Fat Albert Rotunda Drei Alben - drei Jahre - trotzdem könnten die Songkollektionen kaum unterschiedlicher sein! Den Reigen eröffnet "Fat Albert Rotunda" von 1969 - rund ein halbes Jahr vor "Bitches Brew" erschienen und mindestens ebenso epochal - und von den dreien das am stärkten im Funk Jazz/Jazz Rock verwurzelt, dem sich Hancock wenige Jahre später vermehrt widmen sollte. Hörer, die - wie ich - im Laufe der zweiten Hälfte der Siebziger zum Jazz gefunden haben, sollten diese Aufnahmen sicherlich vorzüglich gefallen.
Gleich die beiden eröffnenden Nummern, "Wiggle-Waggle" und "Fat Mama", grooven unter enormen Zug der Rhythmusfraktion in satt bratenden Funk Jazz. Fettes Gebläse setzt immer wieder 'wütende' Nadelstiche, während sich der Meister selbst an seinem Fender Rhodes vergleichsweise eher zurückhält. Beide werden übrigens als Bonustracks nochmal als Single-Versionen im Monoformat dargeboten - jawollja, damals gab es noch erfolgreiche Jazz-Singles, in heutigen Tagen nur noch schwer vorstellbar.

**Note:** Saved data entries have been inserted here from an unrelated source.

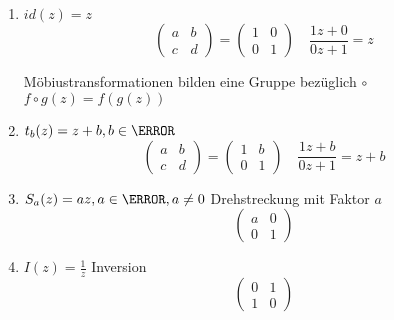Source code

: \begin{bsp*}
	\begin{enumerate}[label = \arabic*)]
		\item $id(z) = z$
			\[ \begin{pmatrix} a & b \\ c & d \end{pmatrix} = \begin{pmatrix} 1 & 0 \\ 0 & 1 \end{pmatrix} \quad \frac{1z + 0}{0z + 1} = z \]
			\begin{bem}
				Möbiustransformationen bilden eine Gruppe bezüglich $\circ$ $f \circ g(z) = f(g(z))$
			\end{bem}
		\item $t_b(z) = z + b , b \in \C$
			\[ \begin{pmatrix} a & b \\ c & d \end{pmatrix} = \begin{pmatrix} 1 & b \\ 0 & 1 \end{pmatrix} \quad \frac{1z + b}{0z + 1} = z + b \]
		\item $S_a(z) = az , a \in \C , a \neq 0$ Drehstreckung mit Faktor $a$ \\
			\[ \begin{pmatrix} a & 0 \\ 0 & 1 \end{pmatrix} \]
		\item $I(z) = \frac{1}{z}$ Inversion
			\[ \begin{pmatrix} 0 & 1 \\ 1 & 0 \end{pmatrix} \]
	\end{enumerate}
\end{bsp*}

"Tell Me A Bedtime Story" klingt wie ein Vorgriff auf die jazzrockigen Siebziger - sehr cremiges Gebläse und toller Flöteneinsatz von Joe Henderson. Enorm schwerblütig 'kommt' "Oh! Oh! Here He Comes" daher. Auch hier reicht dem Maestro ein 'jazzfunkiges' Fender Rhodes für seine solistischen Exkursionen - eine druckvolle Bass-Linie zielt über die gesamte Länge voll auf den Solarplexus. Das stille "Jessica" besticht dagegen durch bezaubernde Grand Piano-Figuren, weiche Flügelhorn- und Flöteneinsätze sowie entspanntes Bar-Feeling. Auch der Titelsong und "Lil' Brother" dokumentieren Hancocks radikale Abkehr von der Jazzgrundlage früherer Alben, hin zu einer eher funkig-souligen, enorm tanzbaren Basis und outet "Fat Albert Rotunda" als ein wahres Gesamtkunstwerk. Fraglos einer DER Jazz Funk-Klassiker schlechthin!!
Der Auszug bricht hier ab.